[Data items]

####################

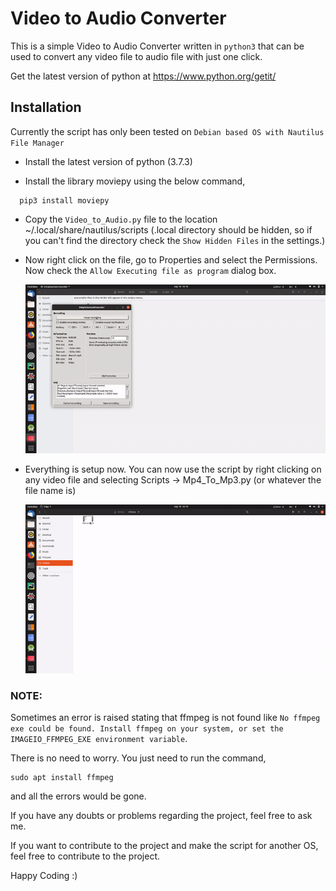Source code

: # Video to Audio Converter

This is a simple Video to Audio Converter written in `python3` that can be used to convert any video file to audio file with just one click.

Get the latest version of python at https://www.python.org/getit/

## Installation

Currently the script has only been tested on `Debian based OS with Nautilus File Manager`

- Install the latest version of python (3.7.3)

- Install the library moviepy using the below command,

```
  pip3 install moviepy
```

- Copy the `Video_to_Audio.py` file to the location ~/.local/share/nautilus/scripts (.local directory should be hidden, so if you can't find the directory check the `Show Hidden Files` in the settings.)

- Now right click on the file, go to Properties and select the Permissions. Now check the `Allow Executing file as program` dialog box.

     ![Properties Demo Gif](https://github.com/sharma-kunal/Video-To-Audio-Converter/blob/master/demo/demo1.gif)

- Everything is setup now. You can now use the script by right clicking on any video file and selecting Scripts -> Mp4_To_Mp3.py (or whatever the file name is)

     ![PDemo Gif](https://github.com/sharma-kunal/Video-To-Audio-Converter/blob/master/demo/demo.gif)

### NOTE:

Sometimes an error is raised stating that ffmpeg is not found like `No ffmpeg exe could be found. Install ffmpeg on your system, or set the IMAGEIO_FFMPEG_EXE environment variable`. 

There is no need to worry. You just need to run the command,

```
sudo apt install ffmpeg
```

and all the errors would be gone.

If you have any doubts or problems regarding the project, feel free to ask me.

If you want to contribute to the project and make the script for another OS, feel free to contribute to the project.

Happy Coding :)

####################

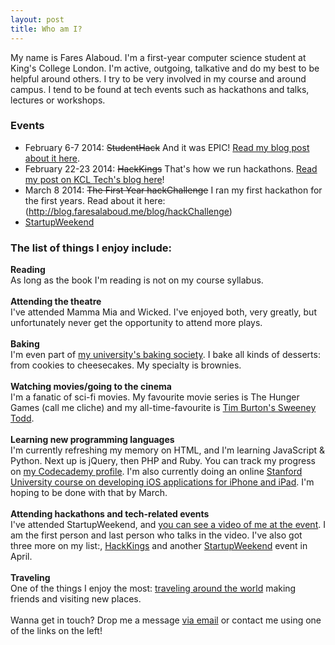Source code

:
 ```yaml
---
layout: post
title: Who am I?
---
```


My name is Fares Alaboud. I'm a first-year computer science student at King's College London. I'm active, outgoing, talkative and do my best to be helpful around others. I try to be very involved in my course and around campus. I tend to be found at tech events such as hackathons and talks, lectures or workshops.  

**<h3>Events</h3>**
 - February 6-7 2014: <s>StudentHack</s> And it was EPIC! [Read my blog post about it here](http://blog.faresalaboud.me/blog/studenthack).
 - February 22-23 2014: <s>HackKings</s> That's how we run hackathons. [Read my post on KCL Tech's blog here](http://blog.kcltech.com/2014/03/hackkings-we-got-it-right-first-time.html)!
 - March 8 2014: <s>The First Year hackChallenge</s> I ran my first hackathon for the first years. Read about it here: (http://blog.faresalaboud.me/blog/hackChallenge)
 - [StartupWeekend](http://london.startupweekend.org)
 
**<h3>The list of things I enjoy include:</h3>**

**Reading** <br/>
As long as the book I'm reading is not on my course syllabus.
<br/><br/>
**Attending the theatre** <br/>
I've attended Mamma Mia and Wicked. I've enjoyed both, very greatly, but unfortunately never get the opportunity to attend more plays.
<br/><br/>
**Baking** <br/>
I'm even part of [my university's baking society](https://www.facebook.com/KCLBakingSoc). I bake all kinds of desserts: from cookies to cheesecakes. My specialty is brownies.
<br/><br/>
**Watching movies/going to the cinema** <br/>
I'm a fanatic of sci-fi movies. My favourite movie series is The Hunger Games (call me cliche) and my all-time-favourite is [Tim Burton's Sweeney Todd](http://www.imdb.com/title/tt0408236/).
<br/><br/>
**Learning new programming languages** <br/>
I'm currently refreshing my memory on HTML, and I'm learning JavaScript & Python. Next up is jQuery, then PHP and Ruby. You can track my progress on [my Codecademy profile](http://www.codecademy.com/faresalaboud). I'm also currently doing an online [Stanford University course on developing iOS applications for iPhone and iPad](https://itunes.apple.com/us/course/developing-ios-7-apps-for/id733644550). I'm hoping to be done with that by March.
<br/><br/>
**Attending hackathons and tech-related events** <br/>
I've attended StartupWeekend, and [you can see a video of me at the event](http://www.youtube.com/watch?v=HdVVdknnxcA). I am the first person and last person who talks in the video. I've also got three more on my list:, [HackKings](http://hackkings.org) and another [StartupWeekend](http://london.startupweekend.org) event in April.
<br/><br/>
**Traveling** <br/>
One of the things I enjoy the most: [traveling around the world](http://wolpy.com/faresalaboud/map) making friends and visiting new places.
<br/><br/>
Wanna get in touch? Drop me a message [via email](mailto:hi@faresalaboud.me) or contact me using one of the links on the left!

####################

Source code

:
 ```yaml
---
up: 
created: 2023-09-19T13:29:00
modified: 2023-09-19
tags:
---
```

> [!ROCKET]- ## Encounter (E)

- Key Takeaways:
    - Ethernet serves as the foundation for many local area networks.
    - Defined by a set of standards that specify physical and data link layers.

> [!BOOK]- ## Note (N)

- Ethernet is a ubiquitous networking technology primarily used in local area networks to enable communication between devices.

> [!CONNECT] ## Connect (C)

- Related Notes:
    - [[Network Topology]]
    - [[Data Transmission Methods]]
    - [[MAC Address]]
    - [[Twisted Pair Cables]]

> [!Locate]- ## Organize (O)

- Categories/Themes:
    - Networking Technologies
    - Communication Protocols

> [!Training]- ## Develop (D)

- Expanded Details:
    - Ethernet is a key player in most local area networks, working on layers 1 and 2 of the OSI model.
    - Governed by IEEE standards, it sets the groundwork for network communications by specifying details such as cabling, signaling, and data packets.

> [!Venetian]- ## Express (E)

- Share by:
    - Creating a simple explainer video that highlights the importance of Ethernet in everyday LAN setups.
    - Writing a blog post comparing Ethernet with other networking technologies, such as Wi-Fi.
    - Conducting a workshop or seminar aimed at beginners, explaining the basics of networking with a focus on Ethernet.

####################

# What is needed
Please give the number of lines in the data above that include the string "hackathons", and nothing else.

# The answer
3